I take it back, you don’t even want to do anything. All you can do is rant about how horrible it is that corporations can talk about subjects you don’t want them talking about. But to actually come up with a real plan that has unintended consequences is beyond you.
In your world, if 2 people get together for a common purpose and spend any money whatsoever or say anything you don’t like on what you decide is political that is against the law.
Think about how that might work out, chump.
Now run along back to your masters, Koch sucker.
It’s not a lie to say
1) that CU was a political decision as it directly impacts the political landscape in a way unimaginable to the Founders,
2) that violating the spirit of the law just to adhere to the letter of the law is the fallacy of argument from semantics,
3) that limiting a corporation’s activities – as they are a fiction created by operation of the state and have no stake in the franchise of government for the very sound reasons Bob pointed out – is not going to have “unintended consequences” other than a) corporations will have to do as they are told by the law instead of dictating the law and policy of government and b) the restoration of equality to democracy,
4) that the aspirational nature of the DOI in no way invalidates seeking to reach that goal (unless, of course, you think slavery and prohibition and denying women the vote are all good ideas), and
5) that you are without a doubt a fascist/plotocrat.
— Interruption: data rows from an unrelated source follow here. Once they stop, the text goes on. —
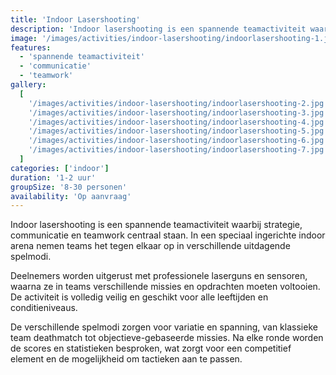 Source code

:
 ```yaml
---
title: 'Indoor Lasershooting'
description: 'Indoor lasershooting is een spannende teamactiviteit waarbij strategie, communicatie en teamwork centraal staan.'
image: '/images/activities/indoor-lasershooting/indoorlasershooting-1.jpg'
features:
  - 'spannende teamactiviteit'
  - 'communicatie'
  - 'teamwork'
gallery:
  [
    '/images/activities/indoor-lasershooting/indoorlasershooting-2.jpg',
    '/images/activities/indoor-lasershooting/indoorlasershooting-3.jpg',
    '/images/activities/indoor-lasershooting/indoorlasershooting-4.jpg',
    '/images/activities/indoor-lasershooting/indoorlasershooting-5.jpg',
    '/images/activities/indoor-lasershooting/indoorlasershooting-6.jpg',
    '/images/activities/indoor-lasershooting/indoorlasershooting-7.jpg',
  ]
categories: ['indoor']
duration: '1-2 uur'
groupSize: '8-30 personen'
availability: 'Op aanvraag'
---
```


Indoor lasershooting is een spannende teamactiviteit waarbij strategie, communicatie en teamwork centraal staan. In een speciaal ingerichte indoor arena nemen teams het tegen elkaar op in verschillende uitdagende spelmodi.

Deelnemers worden uitgerust met professionele laserguns en sensoren, waarna ze in teams verschillende missies en opdrachten moeten voltooien. De activiteit is volledig veilig en geschikt voor alle leeftijden en conditieniveaus.

De verschillende spelmodi zorgen voor variatie en spanning, van klassieke team deathmatch tot objectieve-gebaseerde missies. Na elke ronde worden de scores en statistieken besproken, wat zorgt voor een competitief element en de mogelijkheid om tactieken aan te passen.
While the subject of aspirational language is on the table, let’s talk about another set of goals.
“We the People of the United States, in Order to form a more perfect Union, establish Justice, insure domestic Tranquility, provide for the common defence, promote the general Welfare, and secure the Blessings of Liberty to ourselves and our Posterity, do ordain and establish this Constitution for the United States of America.”
Justice demands equality among We the People, not among the legal fictions. There is no equity in allowing corporate money to further unbalance the political system that are supposed to represent all citizens in an egalitarian manner while further degrading the legal systems that have kept their monied influence in check these many years. There is no tranquility in store for society if the tyranny of a king is replaced with the tyranny of CEO’s; only discord, suffering by those unable to pay to play and eventually violence. Why? Because promoting the narrow interests of an oligarchy interested only in profits by order of operation neglects the general welfare of We the People. It does not secure liberty of the individual citizens to put those fictions (and actual natural persons) in a position of having superior rights to both free speech and petition simply because they have more money to buy off politicians by financing their political campaigns.
No. The only simplistic thing here is your naked defense of greed and corporatism over the rights of all citizens to an egalitarian and democratic form of government.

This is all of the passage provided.